Al final, el Canal -insisto- que hoy conocemos se quedó en los 207 kilómetros de longitud -en sus tres ramales (Norte, Sur y Campos)- y presenta forma de un “y griega” invertida. Sus tres extremos están: en Alar del Rey (un pueblo que nació con la construcción del canal) al Norte, en Medina de Rioseco (el llamado Canal de Campos) y en Valladolid en el Sur. Medina y Valladolid eran núcleos muy importantes de la industria harinera de Castilla y  el objetivo inicial del canal había sido el de llevar el grano y la harina al puerto de Santander, el puerto de Castilla. Así, a lo largo de sus 207 km. se reparten 49 esclusas, que salvan un desnivel máximo de 141,90 m., 4 acueductos (el acueducto de Abánades, con cinco ojos, sobre el río Valdivia es el más emblemático), 3 represas (como la de San Andrés, en Herrera de Pisuerga), 66 puentes, 4 dársenas, varios muelles, 24 molinos de harina y uno de papel, 3 batanes[2], 1 martinete[3], 1 molino de cedazo, 1 fábrica de papel, 13 fábricas de harina, una fundición siderúrgica (1842), 1 serrería, 1 fábrica de hilados, dos centrales hidroeléctricas, varios astilleros, casas para el personal de las esclusas, varias cuadras para las acémilas que apoyaban el transporte por los caminos de sirga, infraestructuras menores (arquetas y sifones para riego) y diques secos.
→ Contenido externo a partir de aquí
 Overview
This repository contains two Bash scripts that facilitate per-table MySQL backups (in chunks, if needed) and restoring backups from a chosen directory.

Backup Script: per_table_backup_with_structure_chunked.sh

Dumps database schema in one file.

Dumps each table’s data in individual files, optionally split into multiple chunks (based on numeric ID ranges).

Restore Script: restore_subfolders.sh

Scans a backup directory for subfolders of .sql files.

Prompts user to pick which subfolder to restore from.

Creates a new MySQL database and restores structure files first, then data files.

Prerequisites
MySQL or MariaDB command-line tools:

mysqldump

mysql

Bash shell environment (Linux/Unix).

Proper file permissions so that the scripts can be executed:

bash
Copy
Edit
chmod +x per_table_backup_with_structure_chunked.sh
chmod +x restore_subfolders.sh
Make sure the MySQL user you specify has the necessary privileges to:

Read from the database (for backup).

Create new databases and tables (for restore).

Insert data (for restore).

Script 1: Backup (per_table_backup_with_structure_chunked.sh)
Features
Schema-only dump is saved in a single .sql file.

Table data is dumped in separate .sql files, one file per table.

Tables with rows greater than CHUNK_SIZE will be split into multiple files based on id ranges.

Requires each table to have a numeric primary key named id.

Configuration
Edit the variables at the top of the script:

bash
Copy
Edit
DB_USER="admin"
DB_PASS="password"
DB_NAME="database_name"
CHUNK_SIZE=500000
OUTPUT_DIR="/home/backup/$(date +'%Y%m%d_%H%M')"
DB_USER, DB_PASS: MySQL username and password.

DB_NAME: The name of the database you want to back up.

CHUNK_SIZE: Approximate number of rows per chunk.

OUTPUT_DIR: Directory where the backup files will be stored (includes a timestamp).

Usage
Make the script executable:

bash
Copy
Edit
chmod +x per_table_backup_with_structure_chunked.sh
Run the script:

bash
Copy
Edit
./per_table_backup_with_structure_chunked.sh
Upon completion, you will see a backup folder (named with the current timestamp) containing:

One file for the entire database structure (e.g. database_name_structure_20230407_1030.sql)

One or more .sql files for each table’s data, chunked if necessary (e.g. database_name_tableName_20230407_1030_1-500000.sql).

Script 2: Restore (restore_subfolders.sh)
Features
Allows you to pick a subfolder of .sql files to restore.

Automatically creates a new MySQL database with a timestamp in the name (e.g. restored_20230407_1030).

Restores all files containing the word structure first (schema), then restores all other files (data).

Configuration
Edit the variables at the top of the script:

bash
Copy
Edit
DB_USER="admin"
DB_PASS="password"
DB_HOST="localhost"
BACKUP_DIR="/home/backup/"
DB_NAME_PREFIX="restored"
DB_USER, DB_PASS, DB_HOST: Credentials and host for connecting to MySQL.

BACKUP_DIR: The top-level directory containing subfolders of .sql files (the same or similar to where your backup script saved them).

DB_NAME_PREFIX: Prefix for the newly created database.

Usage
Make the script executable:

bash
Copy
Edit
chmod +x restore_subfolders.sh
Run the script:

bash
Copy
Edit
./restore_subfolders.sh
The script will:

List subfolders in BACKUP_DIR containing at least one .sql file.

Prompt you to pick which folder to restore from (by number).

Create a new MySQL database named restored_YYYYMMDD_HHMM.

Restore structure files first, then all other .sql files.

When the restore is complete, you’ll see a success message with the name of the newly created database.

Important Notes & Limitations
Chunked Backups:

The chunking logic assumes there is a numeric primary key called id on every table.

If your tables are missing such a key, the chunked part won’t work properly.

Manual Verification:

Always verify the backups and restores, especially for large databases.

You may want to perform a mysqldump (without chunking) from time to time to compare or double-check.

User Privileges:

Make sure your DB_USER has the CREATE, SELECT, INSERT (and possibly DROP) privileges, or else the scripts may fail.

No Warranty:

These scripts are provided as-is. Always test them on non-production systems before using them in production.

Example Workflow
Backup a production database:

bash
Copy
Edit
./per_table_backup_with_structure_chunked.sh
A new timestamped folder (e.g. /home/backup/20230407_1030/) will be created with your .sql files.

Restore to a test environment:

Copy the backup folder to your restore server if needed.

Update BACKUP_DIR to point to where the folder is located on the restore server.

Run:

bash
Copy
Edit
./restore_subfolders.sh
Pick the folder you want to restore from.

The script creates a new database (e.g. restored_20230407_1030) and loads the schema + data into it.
El Canal de Castilla generó el primer espacio industrial de España.

Corte de las esclusas de Frómista, para salvar 14 m de desnivel
Entre las esclusas, llamadas “Ynclusas” en los textos originales, se encuentran las cuatro localizadas  en Frómista, necesarias para salvar, de golpe, un desnivel de 14,20 metros y cuya fuerza utilizaban los llamados “artefactos de Frómista” (molinos y fábrica de harinas y un batán). Las esclusas del Canal de Castilla utilizaban las compuertas llamadas “de mitra”, muy elogiadas por Leonardo da Vinci. Son de doble hoja y cierran formando un diedro en el que el ángulo obtuso está contra la corriente, por lo que se cierran por la presión del agua.

El ferrocarril dio la puntilla al canal. A pesar de que cada barcaza era capaz de cargar el equivalente “a 30 carros de bueyes” y trabajaban de sol a sol… el ferrocarril era más rápido que las mulas que las empujaban por los caminos de sirga paralelos al trazado. En 1959 se prohibió navegar por su cauce; habían puesto motores a alguna barca y la dinámica afectaba a las riberas del canal. 
Hoy en día tiene un uso agrícola (regadío) y un nuevo uso turístico. Hasta cuatro barcos, con nombres íntimamente ligados a la historia del canal (pero ninguno honra a Carlos Lamaour), hacen recorridos turísticos, y varios museos y centros de interpretación intentan explicar lo que fue.

Pero imaginen lo que hubiera sido el Canal de Castilla si este país, que estaba sin hacer en 1753, hubiera estado más o menos organizado y hubiera realizado este canal, íntegro, en unos plazos razonables.

Gracias José María, palentino de auroras boreales, por este regalo de reyes.











[1] Palabra de origen árabe que define al conjunto de animales de carga, que sirven para trajinar; acarrear o llevar géneros de un lugar a otro.
[2] Máquina, generalmente hidráulica, compuesta de gruesos mazos de madera, movidos por un eje, para golpear, desengrasar y enfurtir los paños. El Batán es también el edificio que alberga el artilugio.
[3] Aparato diseñado para utilizar la energía hidráulica en el trabajo de forja. Se trata de un martillo pesado, que cae sobre un yunque dispuesto sobre un bloque de madera. El martillo, que se monta sobre una palanca oscilante alrededor de un eje horizontal, es accionado mediante unas levas conectadas a una noria que mueve un curso de agua.